EX-3.7 6 w69708exv3w7.htm EXHIBIT 3.7 exv3w7
 

Exhibit 3.7

ARTICLES OF INCORPORATION

OF

                                        

The undersigned, being an individual, does hereby act as incorporator in adopting the following Articles of Incorporation for the purpose of organizing a corporation for profit, pursuant to the provisions of the Indiana Business Corporation Law.

     FIRST: The corporate name for the corporation (hereinafter called the “corporation”) is                                       , Inc.

     SECOND: The number of shares the corporation is authorized to issues is 1,000, all of which are of a par value of one dollar each and are of the same class and are to be Common shares.
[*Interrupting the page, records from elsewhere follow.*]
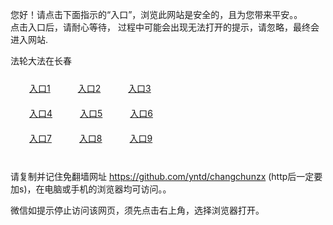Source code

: 您好！请点击下面指示的“入口”，浏览此网站是安全的，且为您带来平安。。 <br/>
点击入口后，请耐心等待， 过程中可能会出现无法打开的提示，请忽略，最终会进入网站. </br>

法轮大法在长春<br/>
<div style="padding:10px"><a style="margin:20px" target="_blank" href="https://dlae86elflnhm.cloudfront.net/2Qpsp?eoopa" id="ccLink1" rel="nofollow">入口1</a> <a target="_blank" style="margin:20px" href="https://d1lyakmj8quns5.cloudfront.net/2Qpsp?hwyiruet" id="ccLink2" rel="nofollow">入口2</a> <a style="margin:20px" target="_blank" href="https://d1z2prrghpimhd.cloudfront.net/2Qpsp?hkuleby" id="ccLink3" rel="nofollow">入口3</a></div>

<div style="padding:10px" ><a style="margin:20px" target="_blank" href="https://dlae86elflnhm.cloudfront.net/2Qpsp?eoopa" id="ccLink4" rel="nofollow">入口4</a> <a style="margin:20px" href="https://d1lyakmj8quns5.cloudfront.net/2Qpsp?hwyiruet" target="_blank" id="ccLink5" rel="nofollow">入口5</a> <a style="margin:20px" href="https://d1z2prrghpimhd.cloudfront.net/2Qpsp?hkuleby" target="_blank" id="ccLink6" rel="nofollow">入口6</a></div>

<div style="padding:10px"><a style="margin:20px" target="_blank" href="https://dlae86elflnhm.cloudfront.net/2Qpsp?eoopa" id="ccLink7" rel="nofollow">入口7</a> <a style="margin:20px" href="https://d1lyakmj8quns5.cloudfront.net/2Qpsp?hwyiruet" target="_blank" id="ccLink8" rel="nofollow">入口8</a> <a style="margin:20px" target="_blank" href="https://d1z2prrghpimhd.cloudfront.net/2Qpsp?hkuleby" id="ccLink9" rel="nofollow">入口9</a></div>

<br/>



请复制并记住免翻墙网址 https://github.com/yntd/changchunzx (http后一定要加s)，在电脑或手机的浏览器均可访问。。<br/>

微信如提示停止访问该网页，须先点击右上角，选择浏览器打开。
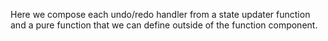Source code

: Here we compose each undo/redo handler from a state updater function and a pure function that we can define outside of the function component.

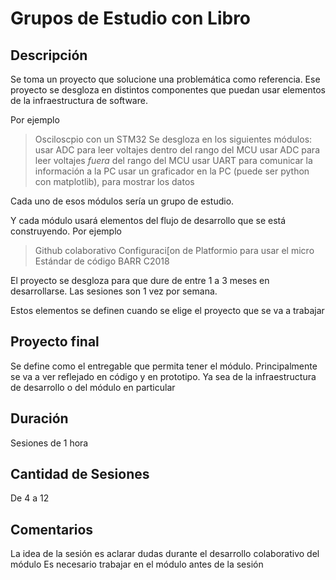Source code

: # Grupos de Estudio con Libro

## Descripción

Se toma un proyecto que solucione una problemática como referencia.
Ese proyecto se desgloza en distintos componentes que puedan usar elementos de la infraestructura de software.

Por ejemplo
> Osciloscpio con un STM32
> Se desgloza en los siguientes módulos:
> usar ADC para leer voltajes dentro del rango del MCU
> usar ADC para leer voltajes *fuera* del rango del MCU
> usar UART para comunicar la información a la PC
> usar un graficador en la PC (puede ser python con matplotlib), para mostrar los datos

Cada uno de esos módulos sería un grupo de estudio.

Y cada módulo usará elementos del flujo de desarrollo que se está construyendo.
Por ejemplo
> Github colaborativo
> Configuraci[on de Platformio para usar el micro
> Estándar de código BARR C2018

El proyecto se desgloza para que dure de entre 1 a 3 meses en desarrollarse.
Las sesiones son 1 vez por semana.

Estos elementos se definen cuando se elige el proyecto que se va a trabajar

## Proyecto final

Se define como el entregable que permita tener el módulo.
Principalmente se va a ver reflejado en código y en prototipo.
Ya sea de la infraestructura de desarrollo o del módulo en particular

## Duración

Sesiones de 1 hora

## Cantidad de Sesiones

De 4 a 12

## Comentarios
La idea de la sesión es aclarar dudas durante el desarrollo colaborativo del módulo
Es necesario trabajar en el módulo antes de la sesión
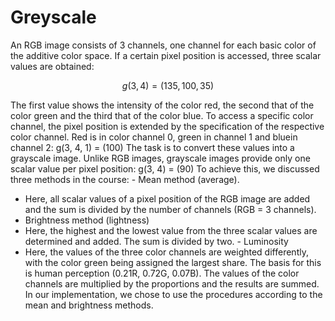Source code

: # Greyscale

An RGB image consists of 3 channels, one channel for each basic color of the additive color space. If a certain pixel position is accessed, three scalar values are obtained:

$$g(3, 4) = (135, 100, 35)$$

The first value shows the intensity of the color red, the second that of the color green and the third that of the color blue. To access a specific color channel, the pixel position is extended by the specification of the respective color channel. Red is in color channel 0, green in channel 1 and bluein channel 2:
g(3, 4, 1) = (100)
The task is to convert these values into a grayscale image. Unlike RGB images, grayscale images provide only one scalar value per pixel position:
g(3, 4) = (90)
To achieve this, we discussed three methods in the course: - Mean method (average).
- Here, all scalar values of a pixel position of the RGB image are added and the sum is divided by the number of channels (RGB = 3 channels).
- Brightness method (lightness)
- Here, the highest and the lowest value from the three scalar values
are determined and added. The sum is divided by two. - Luminosity
- Here, the values of the three color channels are weighted differently, with the color green being assigned the largest share. The basis for this is human perception (0.21R, 0.72G, 0.07B). The values of the color channels are multiplied by the proportions and the results are summed.
In our implementation, we chose to use the procedures according to the mean and brightness methods.
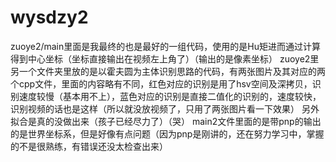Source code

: # wysdzy2
zuoye2/main里面是我最终的也是最好的一组代码，使用的是Hu矩进而通过计算得到中心坐标（坐标直接输出在视频左上角了）（输出的是像素坐标）
zuoye2里另一个文件夹里放的是以霍夫圆为主体识别思路的代码，有两张图片及其对应的两个cpp文件，里面的内容略有不同，红色对应的识别是用了hsv空间及深拷贝，识别速度较慢（基本用不上），蓝色对应的识别是直接二值化的识别的，速度较快，识别视频的话也是这样（所以就没放视频了，只用了两张图片看一下效果）
另外拟合是真的没做出来（孩子已经尽力了）（哭）
main2文件里面的是带pnp的输出的是世界坐标系，但是好像有点问题（因为pnp是刚讲的，还在努力学习中，掌握的不是很熟练，有错误还没太检查出来）
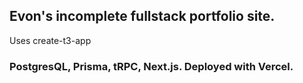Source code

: ## Evon's incomplete fullstack portfolio site.

Uses create-t3-app

### PostgresQL, Prisma, tRPC, Next.js. Deployed with Vercel.
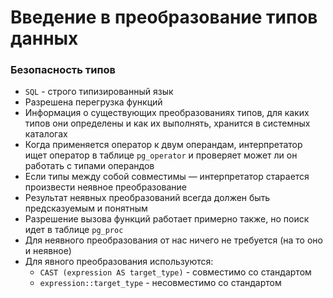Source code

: # Введение в преобразование типов данных

### Безопасность типов

- `SQL` - строго типизированный язык
- Разрешена перегрузка функций
- Информация о существующих преобразованиях типов, для каких типов они определены и
  как их выполнять, хранится в системных каталогах
- Когда применяется оператор к двум операндам, интерпретатор ищет оператор в таблице `pg_operator`
  и проверяет может ли он работать с типами операндов
- Если типы между собой совместимы — интерпретатор старается произвести неявное преобразование
- Результат неявных преобразований всегда должен быть предсказуемым и понятным
- Разрешение вызова функций работает примерно также, но поиск идет в таблице `pg_proc`
- Для неявного преобразования от нас ничего не требуется (на то оно и неявное)
- Для явного преобразования используются:
  - `CAST (expression AS target_type)` - совместимо со стандартом
  - `expression::target_type` - несовместимо со стандартом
     THIRD: The street address of the initial registered office of the corporation in the State of Indiana is                                       .

     The name of the initial registered agent of the corporation at the said registered office is                                      .
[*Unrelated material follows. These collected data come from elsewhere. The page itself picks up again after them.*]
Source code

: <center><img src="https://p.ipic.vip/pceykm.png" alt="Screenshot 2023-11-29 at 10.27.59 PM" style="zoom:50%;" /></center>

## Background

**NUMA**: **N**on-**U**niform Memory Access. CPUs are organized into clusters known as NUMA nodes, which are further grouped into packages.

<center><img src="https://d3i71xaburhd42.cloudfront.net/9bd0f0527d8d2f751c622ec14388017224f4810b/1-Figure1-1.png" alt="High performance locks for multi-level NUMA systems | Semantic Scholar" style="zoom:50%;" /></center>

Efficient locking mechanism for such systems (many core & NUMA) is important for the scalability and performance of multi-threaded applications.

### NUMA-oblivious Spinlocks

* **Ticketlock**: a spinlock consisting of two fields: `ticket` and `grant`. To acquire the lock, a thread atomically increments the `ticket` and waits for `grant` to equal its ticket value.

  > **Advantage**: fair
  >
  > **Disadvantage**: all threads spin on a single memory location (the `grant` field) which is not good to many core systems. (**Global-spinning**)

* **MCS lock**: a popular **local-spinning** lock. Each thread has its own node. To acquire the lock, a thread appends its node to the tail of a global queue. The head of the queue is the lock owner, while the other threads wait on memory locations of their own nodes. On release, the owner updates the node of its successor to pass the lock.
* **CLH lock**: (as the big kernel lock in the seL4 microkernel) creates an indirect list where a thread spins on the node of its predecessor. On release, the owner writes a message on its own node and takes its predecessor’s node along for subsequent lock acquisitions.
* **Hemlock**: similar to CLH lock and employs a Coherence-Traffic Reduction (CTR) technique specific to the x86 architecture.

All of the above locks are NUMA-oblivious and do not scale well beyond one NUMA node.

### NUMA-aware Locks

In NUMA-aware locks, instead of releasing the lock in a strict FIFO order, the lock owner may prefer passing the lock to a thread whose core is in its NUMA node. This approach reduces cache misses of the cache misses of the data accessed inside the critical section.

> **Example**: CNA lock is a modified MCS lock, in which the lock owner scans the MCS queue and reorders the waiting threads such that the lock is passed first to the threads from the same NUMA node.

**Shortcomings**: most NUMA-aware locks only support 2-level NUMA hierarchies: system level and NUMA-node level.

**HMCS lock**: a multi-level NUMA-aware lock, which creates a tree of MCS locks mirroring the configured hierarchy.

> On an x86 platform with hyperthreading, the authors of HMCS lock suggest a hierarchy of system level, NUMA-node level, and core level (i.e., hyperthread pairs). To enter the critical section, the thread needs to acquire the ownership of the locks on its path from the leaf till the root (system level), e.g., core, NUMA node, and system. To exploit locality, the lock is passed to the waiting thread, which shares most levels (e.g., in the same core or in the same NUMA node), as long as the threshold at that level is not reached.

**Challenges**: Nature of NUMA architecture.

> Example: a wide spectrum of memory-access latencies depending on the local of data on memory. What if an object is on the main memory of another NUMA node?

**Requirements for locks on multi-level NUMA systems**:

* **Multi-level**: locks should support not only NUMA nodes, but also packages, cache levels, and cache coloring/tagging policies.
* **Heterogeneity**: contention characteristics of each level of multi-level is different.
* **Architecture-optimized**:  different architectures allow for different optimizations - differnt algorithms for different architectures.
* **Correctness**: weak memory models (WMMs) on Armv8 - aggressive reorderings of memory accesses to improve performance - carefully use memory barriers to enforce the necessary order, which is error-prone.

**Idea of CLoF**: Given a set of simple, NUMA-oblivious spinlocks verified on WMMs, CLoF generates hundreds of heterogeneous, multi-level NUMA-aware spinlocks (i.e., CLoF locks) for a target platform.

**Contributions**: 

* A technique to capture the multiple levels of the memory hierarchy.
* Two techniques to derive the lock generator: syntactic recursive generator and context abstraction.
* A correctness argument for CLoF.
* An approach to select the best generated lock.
     FOURTH: The name and address of the incorporator are:

     
NAME
  ADDRESS

     FIFTH: The purpose for which the corporation is organized is to engage in any lawful business.

     SIXTH: No holder of any of the shares of any class of the corporation shall be entitled as of right to subscribe for, purchase, or otherwise acquire any shares of any class of the corporation which the corporation proposes to issue or any rights or options which the corporation proposes to grant for the purchase of shares of any class of the corporation or for the purchase of any shares, bonds, securities, or obligations of the corporation which are convertible into or exchangeable for, or which carry any rights, to subscribe for, purchase, or otherwise acquire shares of any class of the corporation; and any and all of such shares, bonds, securities, or obligations of the corporation, whether now or hereafter authorized or created, may be issued, or may be reissued if the same have been reacquired and if their reissue is not prohibited, and any and all of such rights and options may be granted by the Board of Directors to such individuals and entities, and for such lawful consideration, and on such terms, as the Board of Directors in its discretion may determine, without first offering the same, or any thereof, to any said holder.

 


 

     SEVENTH: The corporation shall, to the fullest extent permitted by the provisions of the Indiana Business Corporation Law, as the same may be amended and supplemented, indemnity any and all persons whom it shall have power to indemnify under said provisions from and against any and all of the expenses, liabilities, or other matters referred to in or covered by said provisions, and the indemnification provided for herein shall not be deemed exclusive of any other rights to which those indemnified may be entitled under any Bylaw, vote of shareholders or disinterested directors, or otherwise, both as to action in his official capacity and as to action in another capacity while holding such office, and shall continue as to a person who has ceased to be a director, officer, employee, or agent and shall inure to the benefit of the heirs, executors, and administrators of such a person.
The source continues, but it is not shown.